Similarly, a businessperson may have the idea for an app, but will have little knowledge of coding or managing a software project. Suddenly, they’re able to manage a team of AI agents to fulfill their ideas down to the letter.
Basically, the key to the future is within figuring out how to get as much done with AI as possible. Build high-level flows, and learn to think at high levels — not only to learn how to direct the AI, but also so that you start thinking about ideas worth directing the AI to actually accomplish.
What we’ll start to see is that these tools eliminate the friction between an idea and an actual result. And I think kids today will be extremely adapted to this environment, because they’re full of ideas and imagination, but aren’t burdened down with thinking of logistics or the difficulties of the technicalities. They’ll think of a result they want to manifest, reach for an AI tool that can fulfill it, and make it happen without hesitation on their part.
What this probably means for us is that we should begin returning to a child-like state: Full of ideas, wonder, curiosity, big thinking, and a willingness to experiment.
The Hard Limitations
Let’s assume we solve the bottlenecks of chip manufacturing, and that the current array of AI capabilities become 100x faster with advancements in software in hardware, with additional improvements in capabilities of all models.
Someone could technically create infinite E-Book content. Infinite Podcast content. Infinite video content.
But people can’t consume infinite content or products. There are hard limits to what we can take in. We might get faster, sure. Maybe we’ll read thrice as fast, watch every video at 3x speed, and do the same with music and podcasts.
And even then, it wouldn’t be fully be possible for everyone to consume everything. Similarly, it isn’t really possible for someone to buy every single thing they see. Even if everyone had effectively infinite money due to deflationary pressures and a universal basic income, each person still only has so much space in their home to keep their things.
However, these generative AI tools will give people a lot of room to experiment and see what sticks. There won’t be room for every single person to be a content creator for everyone else, but a few people will be quite adept and passionate with it and have viral staying power. Many people may become content creators entirely for their own consumption.
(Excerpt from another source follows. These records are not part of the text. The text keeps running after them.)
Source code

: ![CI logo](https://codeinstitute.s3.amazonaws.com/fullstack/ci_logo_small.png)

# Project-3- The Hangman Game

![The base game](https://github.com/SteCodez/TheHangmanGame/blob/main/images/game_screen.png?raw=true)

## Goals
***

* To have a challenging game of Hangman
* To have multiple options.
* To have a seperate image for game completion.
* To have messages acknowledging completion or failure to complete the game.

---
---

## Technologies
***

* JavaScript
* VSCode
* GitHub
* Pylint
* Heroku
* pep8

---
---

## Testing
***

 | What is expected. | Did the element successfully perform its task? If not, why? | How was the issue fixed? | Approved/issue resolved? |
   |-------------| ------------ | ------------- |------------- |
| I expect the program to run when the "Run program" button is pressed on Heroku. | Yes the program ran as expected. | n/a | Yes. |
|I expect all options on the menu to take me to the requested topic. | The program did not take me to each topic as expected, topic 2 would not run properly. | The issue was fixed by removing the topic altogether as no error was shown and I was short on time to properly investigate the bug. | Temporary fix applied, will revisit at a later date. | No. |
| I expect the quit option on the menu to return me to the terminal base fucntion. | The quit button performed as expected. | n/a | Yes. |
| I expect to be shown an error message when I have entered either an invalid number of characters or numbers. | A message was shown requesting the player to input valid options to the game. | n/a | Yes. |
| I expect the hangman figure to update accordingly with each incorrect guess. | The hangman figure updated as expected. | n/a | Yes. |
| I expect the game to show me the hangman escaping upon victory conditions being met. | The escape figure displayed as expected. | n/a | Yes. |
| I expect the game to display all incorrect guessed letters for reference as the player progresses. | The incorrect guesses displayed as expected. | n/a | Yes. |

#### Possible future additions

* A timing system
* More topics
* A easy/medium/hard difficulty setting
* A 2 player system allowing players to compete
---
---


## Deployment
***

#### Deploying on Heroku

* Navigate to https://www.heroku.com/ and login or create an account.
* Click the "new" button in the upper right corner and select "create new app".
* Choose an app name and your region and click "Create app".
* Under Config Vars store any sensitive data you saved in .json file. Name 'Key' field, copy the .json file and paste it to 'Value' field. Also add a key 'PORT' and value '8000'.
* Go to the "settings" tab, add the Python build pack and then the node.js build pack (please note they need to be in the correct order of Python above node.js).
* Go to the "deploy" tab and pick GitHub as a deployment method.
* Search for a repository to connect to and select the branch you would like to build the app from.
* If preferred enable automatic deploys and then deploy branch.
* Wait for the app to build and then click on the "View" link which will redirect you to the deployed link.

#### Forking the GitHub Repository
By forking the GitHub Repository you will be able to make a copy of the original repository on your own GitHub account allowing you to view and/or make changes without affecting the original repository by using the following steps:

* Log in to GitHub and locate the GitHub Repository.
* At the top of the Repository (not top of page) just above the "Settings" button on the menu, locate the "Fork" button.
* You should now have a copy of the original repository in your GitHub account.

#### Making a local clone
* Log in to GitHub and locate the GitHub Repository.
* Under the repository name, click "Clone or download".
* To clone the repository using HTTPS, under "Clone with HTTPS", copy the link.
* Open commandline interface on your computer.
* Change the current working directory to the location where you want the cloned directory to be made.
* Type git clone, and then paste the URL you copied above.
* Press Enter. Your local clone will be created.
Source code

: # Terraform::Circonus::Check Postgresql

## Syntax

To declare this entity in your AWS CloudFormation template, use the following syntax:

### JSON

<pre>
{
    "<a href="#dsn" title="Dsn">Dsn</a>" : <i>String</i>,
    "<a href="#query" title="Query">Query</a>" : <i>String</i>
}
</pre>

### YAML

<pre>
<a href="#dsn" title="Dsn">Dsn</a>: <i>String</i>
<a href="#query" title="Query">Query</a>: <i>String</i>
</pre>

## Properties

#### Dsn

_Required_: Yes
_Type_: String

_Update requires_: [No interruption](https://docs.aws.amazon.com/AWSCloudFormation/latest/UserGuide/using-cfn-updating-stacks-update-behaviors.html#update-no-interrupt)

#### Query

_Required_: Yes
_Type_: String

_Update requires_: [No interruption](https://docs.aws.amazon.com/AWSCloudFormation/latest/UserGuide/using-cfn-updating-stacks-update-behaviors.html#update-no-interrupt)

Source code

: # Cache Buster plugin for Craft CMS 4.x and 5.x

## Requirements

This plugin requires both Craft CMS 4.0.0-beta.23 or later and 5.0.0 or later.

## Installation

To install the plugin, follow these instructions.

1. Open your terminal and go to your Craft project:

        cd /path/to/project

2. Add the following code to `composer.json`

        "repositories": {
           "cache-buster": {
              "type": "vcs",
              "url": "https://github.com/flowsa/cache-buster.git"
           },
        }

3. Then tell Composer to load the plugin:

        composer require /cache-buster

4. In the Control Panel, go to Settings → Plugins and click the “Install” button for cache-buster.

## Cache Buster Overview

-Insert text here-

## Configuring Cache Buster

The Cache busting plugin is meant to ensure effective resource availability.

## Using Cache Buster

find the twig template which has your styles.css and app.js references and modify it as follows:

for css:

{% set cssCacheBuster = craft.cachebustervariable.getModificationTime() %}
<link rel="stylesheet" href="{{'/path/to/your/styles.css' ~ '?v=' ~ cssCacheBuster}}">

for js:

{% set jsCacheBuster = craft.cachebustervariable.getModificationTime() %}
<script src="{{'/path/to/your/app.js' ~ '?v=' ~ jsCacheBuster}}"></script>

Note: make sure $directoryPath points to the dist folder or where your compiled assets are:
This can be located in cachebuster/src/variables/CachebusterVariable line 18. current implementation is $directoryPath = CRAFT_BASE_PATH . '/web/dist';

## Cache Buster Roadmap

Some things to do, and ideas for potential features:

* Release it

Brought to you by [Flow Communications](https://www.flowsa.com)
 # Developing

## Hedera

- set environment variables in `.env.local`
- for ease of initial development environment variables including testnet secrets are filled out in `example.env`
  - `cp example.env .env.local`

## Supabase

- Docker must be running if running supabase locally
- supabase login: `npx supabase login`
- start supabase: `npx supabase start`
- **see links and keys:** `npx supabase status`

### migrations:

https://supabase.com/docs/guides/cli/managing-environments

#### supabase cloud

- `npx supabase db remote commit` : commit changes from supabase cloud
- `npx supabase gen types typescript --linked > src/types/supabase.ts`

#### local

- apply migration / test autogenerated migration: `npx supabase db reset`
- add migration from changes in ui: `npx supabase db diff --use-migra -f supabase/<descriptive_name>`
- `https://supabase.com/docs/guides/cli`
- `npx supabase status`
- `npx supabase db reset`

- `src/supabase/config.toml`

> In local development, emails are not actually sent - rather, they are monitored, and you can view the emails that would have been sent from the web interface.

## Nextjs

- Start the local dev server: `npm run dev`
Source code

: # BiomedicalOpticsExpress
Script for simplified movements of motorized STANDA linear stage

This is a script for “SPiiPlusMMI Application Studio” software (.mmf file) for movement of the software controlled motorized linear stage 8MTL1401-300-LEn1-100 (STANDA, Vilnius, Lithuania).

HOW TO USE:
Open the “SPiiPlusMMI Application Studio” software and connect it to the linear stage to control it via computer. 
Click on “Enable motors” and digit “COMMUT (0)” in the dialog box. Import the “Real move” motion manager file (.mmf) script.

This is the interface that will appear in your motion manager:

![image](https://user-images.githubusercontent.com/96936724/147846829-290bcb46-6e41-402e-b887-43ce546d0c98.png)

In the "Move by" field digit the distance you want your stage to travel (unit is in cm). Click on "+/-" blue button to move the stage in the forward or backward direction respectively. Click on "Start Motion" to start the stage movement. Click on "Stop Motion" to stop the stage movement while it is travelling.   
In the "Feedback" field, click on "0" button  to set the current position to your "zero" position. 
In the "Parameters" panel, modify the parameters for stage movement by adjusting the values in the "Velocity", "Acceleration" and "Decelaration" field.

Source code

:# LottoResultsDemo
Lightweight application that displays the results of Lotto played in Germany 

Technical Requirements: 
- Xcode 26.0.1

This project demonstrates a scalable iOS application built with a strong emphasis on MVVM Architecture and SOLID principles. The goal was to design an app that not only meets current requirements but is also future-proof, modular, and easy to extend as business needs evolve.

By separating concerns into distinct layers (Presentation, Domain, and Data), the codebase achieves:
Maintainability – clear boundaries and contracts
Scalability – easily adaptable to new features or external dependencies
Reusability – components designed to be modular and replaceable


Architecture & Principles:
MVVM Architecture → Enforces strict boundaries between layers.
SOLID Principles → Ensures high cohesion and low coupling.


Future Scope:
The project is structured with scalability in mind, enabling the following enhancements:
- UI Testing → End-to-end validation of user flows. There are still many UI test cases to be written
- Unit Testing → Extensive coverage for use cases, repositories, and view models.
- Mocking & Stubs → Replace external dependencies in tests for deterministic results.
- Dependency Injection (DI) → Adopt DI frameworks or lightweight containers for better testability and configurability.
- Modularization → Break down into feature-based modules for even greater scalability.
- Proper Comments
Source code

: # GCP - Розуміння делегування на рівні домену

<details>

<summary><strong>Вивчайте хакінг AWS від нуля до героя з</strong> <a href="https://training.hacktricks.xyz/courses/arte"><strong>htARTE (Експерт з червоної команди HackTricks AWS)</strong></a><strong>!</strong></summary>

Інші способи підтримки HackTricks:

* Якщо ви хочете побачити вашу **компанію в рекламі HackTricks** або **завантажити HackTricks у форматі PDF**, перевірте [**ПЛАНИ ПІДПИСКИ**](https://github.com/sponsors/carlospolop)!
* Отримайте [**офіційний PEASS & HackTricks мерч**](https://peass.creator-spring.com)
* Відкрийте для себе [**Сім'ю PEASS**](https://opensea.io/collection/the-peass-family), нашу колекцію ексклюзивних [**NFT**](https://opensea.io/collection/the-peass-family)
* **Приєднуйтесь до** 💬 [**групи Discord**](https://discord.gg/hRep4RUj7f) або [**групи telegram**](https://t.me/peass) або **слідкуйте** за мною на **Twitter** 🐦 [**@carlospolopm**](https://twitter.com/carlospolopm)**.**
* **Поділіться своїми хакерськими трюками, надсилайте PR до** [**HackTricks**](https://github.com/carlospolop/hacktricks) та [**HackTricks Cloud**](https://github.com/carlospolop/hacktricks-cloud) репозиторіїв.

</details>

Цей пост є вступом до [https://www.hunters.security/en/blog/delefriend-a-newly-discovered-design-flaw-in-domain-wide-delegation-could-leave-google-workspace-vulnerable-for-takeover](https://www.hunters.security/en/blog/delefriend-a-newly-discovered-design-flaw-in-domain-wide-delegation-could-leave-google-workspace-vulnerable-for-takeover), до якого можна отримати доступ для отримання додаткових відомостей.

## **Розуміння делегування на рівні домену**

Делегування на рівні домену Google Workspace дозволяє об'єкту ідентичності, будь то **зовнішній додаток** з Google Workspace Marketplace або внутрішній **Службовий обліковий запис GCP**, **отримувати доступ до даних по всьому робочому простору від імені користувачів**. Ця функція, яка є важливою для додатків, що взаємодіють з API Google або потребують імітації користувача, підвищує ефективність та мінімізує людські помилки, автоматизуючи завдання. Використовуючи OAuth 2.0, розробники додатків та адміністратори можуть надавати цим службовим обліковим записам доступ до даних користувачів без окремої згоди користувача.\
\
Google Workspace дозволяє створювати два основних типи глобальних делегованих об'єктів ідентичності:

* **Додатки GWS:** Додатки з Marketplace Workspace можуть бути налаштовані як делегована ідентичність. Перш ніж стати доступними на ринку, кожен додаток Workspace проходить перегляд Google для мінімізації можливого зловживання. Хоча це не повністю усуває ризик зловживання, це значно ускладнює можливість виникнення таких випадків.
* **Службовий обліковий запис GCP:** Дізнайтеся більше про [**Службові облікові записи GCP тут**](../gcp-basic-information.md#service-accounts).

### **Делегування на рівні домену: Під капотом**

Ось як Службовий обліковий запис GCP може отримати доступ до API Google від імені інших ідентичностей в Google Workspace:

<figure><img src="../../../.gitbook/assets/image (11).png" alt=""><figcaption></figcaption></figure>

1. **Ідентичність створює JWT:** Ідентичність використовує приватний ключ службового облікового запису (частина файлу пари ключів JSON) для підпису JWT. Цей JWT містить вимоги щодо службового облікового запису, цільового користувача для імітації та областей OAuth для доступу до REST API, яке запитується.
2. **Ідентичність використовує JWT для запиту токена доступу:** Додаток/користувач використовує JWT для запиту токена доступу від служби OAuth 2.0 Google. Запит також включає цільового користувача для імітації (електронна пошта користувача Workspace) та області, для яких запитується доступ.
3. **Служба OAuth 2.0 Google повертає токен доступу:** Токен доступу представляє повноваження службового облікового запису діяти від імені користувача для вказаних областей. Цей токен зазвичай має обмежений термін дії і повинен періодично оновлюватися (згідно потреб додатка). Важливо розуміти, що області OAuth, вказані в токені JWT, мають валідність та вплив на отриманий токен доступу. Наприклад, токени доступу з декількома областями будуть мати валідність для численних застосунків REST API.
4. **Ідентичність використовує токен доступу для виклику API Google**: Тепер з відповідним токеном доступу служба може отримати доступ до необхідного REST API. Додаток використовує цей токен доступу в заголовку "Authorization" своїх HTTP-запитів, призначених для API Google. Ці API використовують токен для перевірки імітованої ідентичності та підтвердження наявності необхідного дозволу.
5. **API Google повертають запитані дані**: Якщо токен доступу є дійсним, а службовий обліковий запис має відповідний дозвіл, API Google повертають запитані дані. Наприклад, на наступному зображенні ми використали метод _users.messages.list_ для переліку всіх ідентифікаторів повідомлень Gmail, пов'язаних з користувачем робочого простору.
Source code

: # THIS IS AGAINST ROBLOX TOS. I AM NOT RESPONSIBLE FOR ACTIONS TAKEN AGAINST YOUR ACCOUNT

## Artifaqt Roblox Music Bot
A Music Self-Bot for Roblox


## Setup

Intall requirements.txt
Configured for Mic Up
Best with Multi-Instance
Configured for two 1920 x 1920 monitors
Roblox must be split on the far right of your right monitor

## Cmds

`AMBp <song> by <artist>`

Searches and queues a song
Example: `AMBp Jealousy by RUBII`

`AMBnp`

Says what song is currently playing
I also suspect that the entire way we interact with media and content in general will change.
We can expect many people to turn to AI for interactive personal tutoring on non-fiction topics and knowledge. The non-fiction books will probably be read less, since a tutor often beats a book in the learning process — especially for complex technical knowledge.
In this process, non-fiction books and media will be consumed less, but the media landscape of what people consume will probably shift towards casual, leisurely genres and topics. Effectively, most passive consumption will simply be for enjoyment.
Entering the Arena
I mentioned to a friend recently that it’s necessary to enter the arena at this time, and he asked what the arena even is at the moment. I had to think hard about this, and it’s actually what prompted this post.
From what I can tell, the arena is in planning big ideas freely, without the very adult constraints of getting hung up on the logistical requirements and difficulties for actually implementing each of them.
Tim Ferriss has a prompt for himself: "What would this look like if it were easy?"
I think this is a useful question to ask yourself. If you could fulfill any idea easily, which ones would you focus on? Increasingly, those ideas are probably the ones worth doing.
Why should you start to focus on those ideas now, even though the AI tools available aren’t 100% of the way there for building them to completion? It’s because they will be there, and when they are, it will be good to have as many visions ready and waiting for them as you possibly can give them.
The other helpful way to be in the arena in this moment is to actually be out there, doing something in a field you care about. If you’re in an industry, you’re likely very aware of the problems on the frontiers of the field. If you’re working on any job or project right now, you’re actually operating in a goldmine of ideas, ripe for having many of its processes automated.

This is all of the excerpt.